Deux candidats à la primaire à droite, François Fillon et Alain Juppé ne s’y sont pas trompés, la maîtrise des délais de paiement entre entreprises (B2B) et avec l’administration (G2B) constitue un véritable enjeu en termes macroéconomiques. Récemment, Bercy a fait état de l’impact des retards sur la trésorerie des entreprises pour l’année 2015 : 15 milliards de pertes de trésorerie chez les TPE-PME et 4 milliards d’euros pour les ETI entraînant près de 25% des faillites. Des montants qui d’une façon ou d’une autre ont nécessairement un impact sur la croissance, à commencer par l’incidence sur le tissu économique (défaillance des entreprises).

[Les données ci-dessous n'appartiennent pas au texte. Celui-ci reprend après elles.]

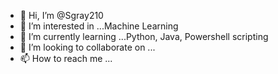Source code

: - 👋 Hi, I’m @Sgray210
- 👀 I’m interested in ...Machine Learning
- 🌱 I’m currently learning ...Python, Java, Powershell scripting
- 💞️ I’m looking to collaborate on ...
- 📫 How to reach me ...

<!---
Sgray210/Sgray210 is a ✨ special ✨ repository because its `README.md` (this file) appears on your GitHub profile.
You can click the Preview link to take a look at your changes.
--->
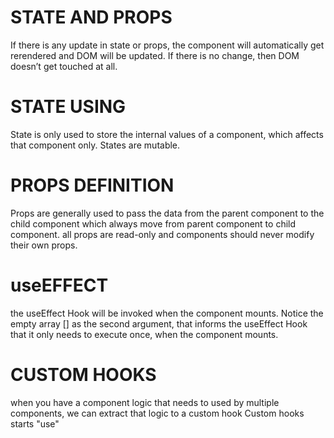 # STATE AND PROPS
If there is any update in state or props, the component will automatically get rerendered and DOM will be updated. If there is no change, then DOM doesn’t get touched at all.

# STATE USING
State is only used to store the internal values of a component, which affects that component only. States are mutable.

# PROPS DEFINITION
Props are generally used to pass the data from the parent component to the child component which always move from parent component to child component. all props are read-only and components should never modify their own props.

# useEFFECT
the useEffect Hook will be invoked when the component mounts. 
Notice the empty array [] as the second argument, that informs the useEffect Hook that it only needs to execute once, when the component mounts.

# CUSTOM HOOKS
when you have a component logic that needs to used by multiple components, we can extract that logic to a custom hook
Custom hooks starts "use" 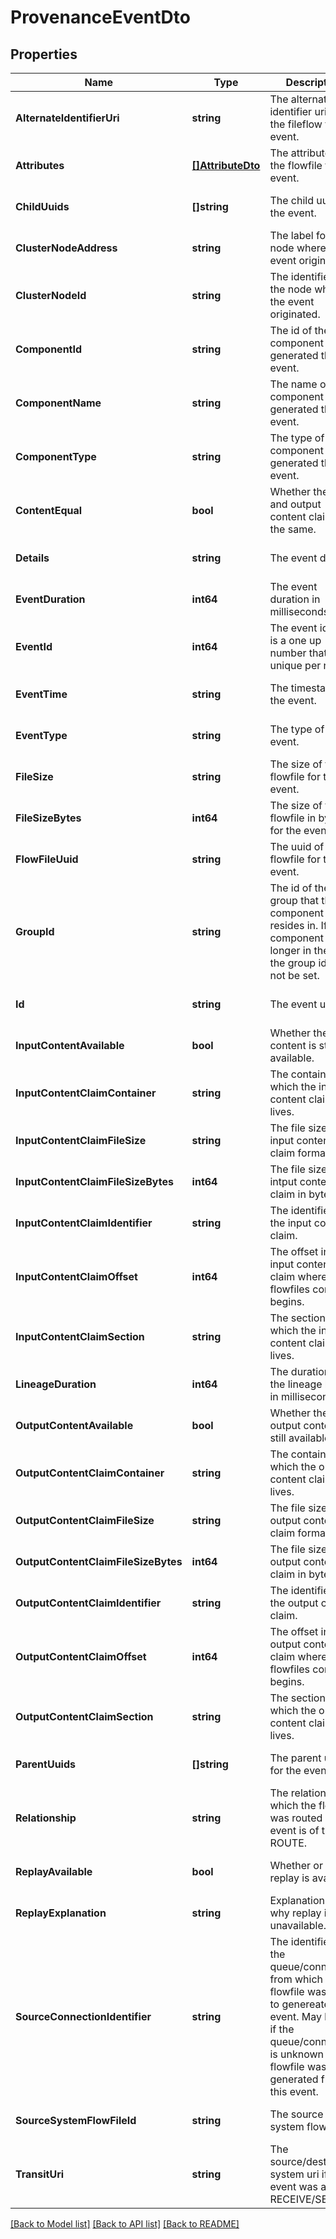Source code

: # ProvenanceEventDto

## Properties
Name | Type | Description | Notes
------------ | ------------- | ------------- | -------------
**AlternateIdentifierUri** | **string** | The alternate identifier uri for the fileflow for the event. | [optional] [default to null]
**Attributes** | [**[]AttributeDto**](AttributeDTO.md) | The attributes of the flowfile for the event. | [optional] [default to null]
**ChildUuids** | **[]string** | The child uuids for the event. | [optional] [default to null]
**ClusterNodeAddress** | **string** | The label for the node where the event originated. | [optional] [default to null]
**ClusterNodeId** | **string** | The identifier for the node where the event originated. | [optional] [default to null]
**ComponentId** | **string** | The id of the component that generated the event. | [optional] [default to null]
**ComponentName** | **string** | The name of the component that generated the event. | [optional] [default to null]
**ComponentType** | **string** | The type of the component that generated the event. | [optional] [default to null]
**ContentEqual** | **bool** | Whether the input and output content claim is the same. | [optional] [default to null]
**Details** | **string** | The event details. | [optional] [default to null]
**EventDuration** | **int64** | The event duration in milliseconds. | [optional] [default to null]
**EventId** | **int64** | The event id. This is a one up number thats unique per node. | [optional] [default to null]
**EventTime** | **string** | The timestamp of the event. | [optional] [default to null]
**EventType** | **string** | The type of the event. | [optional] [default to null]
**FileSize** | **string** | The size of the flowfile for the event. | [optional] [default to null]
**FileSizeBytes** | **int64** | The size of the flowfile in bytes for the event. | [optional] [default to null]
**FlowFileUuid** | **string** | The uuid of the flowfile for the event. | [optional] [default to null]
**GroupId** | **string** | The id of the group that the component resides in. If the component is no longer in the flow, the group id will not be set. | [optional] [default to null]
**Id** | **string** | The event uuid. | [optional] [default to null]
**InputContentAvailable** | **bool** | Whether the input content is still available. | [optional] [default to null]
**InputContentClaimContainer** | **string** | The container in which the input content claim lives. | [optional] [default to null]
**InputContentClaimFileSize** | **string** | The file size of the input content claim formatted. | [optional] [default to null]
**InputContentClaimFileSizeBytes** | **int64** | The file size of the intput content claim in bytes. | [optional] [default to null]
**InputContentClaimIdentifier** | **string** | The identifier of the input content claim. | [optional] [default to null]
**InputContentClaimOffset** | **int64** | The offset into the input content claim where the flowfiles content begins. | [optional] [default to null]
**InputContentClaimSection** | **string** | The section in which the input content claim lives. | [optional] [default to null]
**LineageDuration** | **int64** | The duration since the lineage began, in milliseconds. | [optional] [default to null]
**OutputContentAvailable** | **bool** | Whether the output content is still available. | [optional] [default to null]
**OutputContentClaimContainer** | **string** | The container in which the output content claim lives. | [optional] [default to null]
**OutputContentClaimFileSize** | **string** | The file size of the output content claim formatted. | [optional] [default to null]
**OutputContentClaimFileSizeBytes** | **int64** | The file size of the output content claim in bytes. | [optional] [default to null]
**OutputContentClaimIdentifier** | **string** | The identifier of the output content claim. | [optional] [default to null]
**OutputContentClaimOffset** | **int64** | The offset into the output content claim where the flowfiles content begins. | [optional] [default to null]
**OutputContentClaimSection** | **string** | The section in which the output content claim lives. | [optional] [default to null]
**ParentUuids** | **[]string** | The parent uuids for the event. | [optional] [default to null]
**Relationship** | **string** | The relationship to which the flowfile was routed if the event is of type ROUTE. | [optional] [default to null]
**ReplayAvailable** | **bool** | Whether or not replay is available. | [optional] [default to null]
**ReplayExplanation** | **string** | Explanation as to why replay is unavailable. | [optional] [default to null]
**SourceConnectionIdentifier** | **string** | The identifier of the queue/connection from which the flowfile was pulled to genereate this event. May be null if the queue/connection is unknown or the flowfile was generated from this event. | [optional] [default to null]
**SourceSystemFlowFileId** | **string** | The source system flowfile id. | [optional] [default to null]
**TransitUri** | **string** | The source/destination system uri if the event was a RECEIVE/SEND. | [optional] [default to null]

[[Back to Model list]](../README.md#documentation-for-models) [[Back to API list]](../README.md#documentation-for-api-endpoints) [[Back to README]](../README.md)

Chaque candidat a délimité son propre champ de réflexion sur le sujet :

  • Pour François Fillon, il s’agit de « réduire les délais de paiement à 30 jours après facturation [dans une configuration B2B[1] ndlr] au lieu de 45 à 60 jours comme actuellement, mais, souvent, en réalité, plutôt 90 jours. Mesure qui s’appliquerait aussi pour le secteur public.[2] »
  • Pour Alain Juppé, la réflexion se concentrerait sur l’administration publique (G2B[3]) : « Il me semble essentiel d’améliorer les relations des administrations avec les entreprises, pour qu’elles travaillent l’une avec l’autre et non plus l’une contre l’autre. D’abord, il faut en finir avec les délais de paiement scandaleux qui minent la trésorerie de tant de nos PME. Je propose que celles-ci puissent se faire régler leurs créances en retard par un organisme public Bpifrance ou la Caisse des dépôts, à cette dernière d’obtenir le paiement auprès de l’acteur public concerné.[4] »

Un état actuel de la question déjà bien balisé 

La question des délais de paiement et leur impact est un problème déjà bien cerné par les pouvoirs publics et le législateur. Un premier arsenal avait déjà été voté dans le cadre de la LME (loi de modernisation de l’économie) de 2008[5], permettant d’encadrer les délais de paiements : pour les entreprises il s’agit de 60 jours à compter de la date de la facture et de 45 jours après la fin du mois de livraison. Pour l’administration, il s’agit d’un délai de 30 jours à compter de la réception de la facture. La réglementation a ensuite été complétée dans le cadre de la transposition de la directive 2011/7/UE relative à la lutte contre les retards de paiement (la loi n°2013-100 du 28 janvier 2013 et le décret n°2013-269 du 29 mars 2013[6]). Puis par la loi Hamon, 2014-344 du 17 mars 2014 relative à la consommation, qui sans toucher aux principaux plafonds a institué des sanctions pécuniaires sous la forme d’amendes administratives dont le montant maximal est fixé à 75.000 € pour une personne physique et 375.000 €[7] pour une personne morale, sans pouvoir cumuler les amendes consécutives à des retards cumulés (principe de « confusion », fixé au maximum du quantum de l’amende selon les plafonds susvisés).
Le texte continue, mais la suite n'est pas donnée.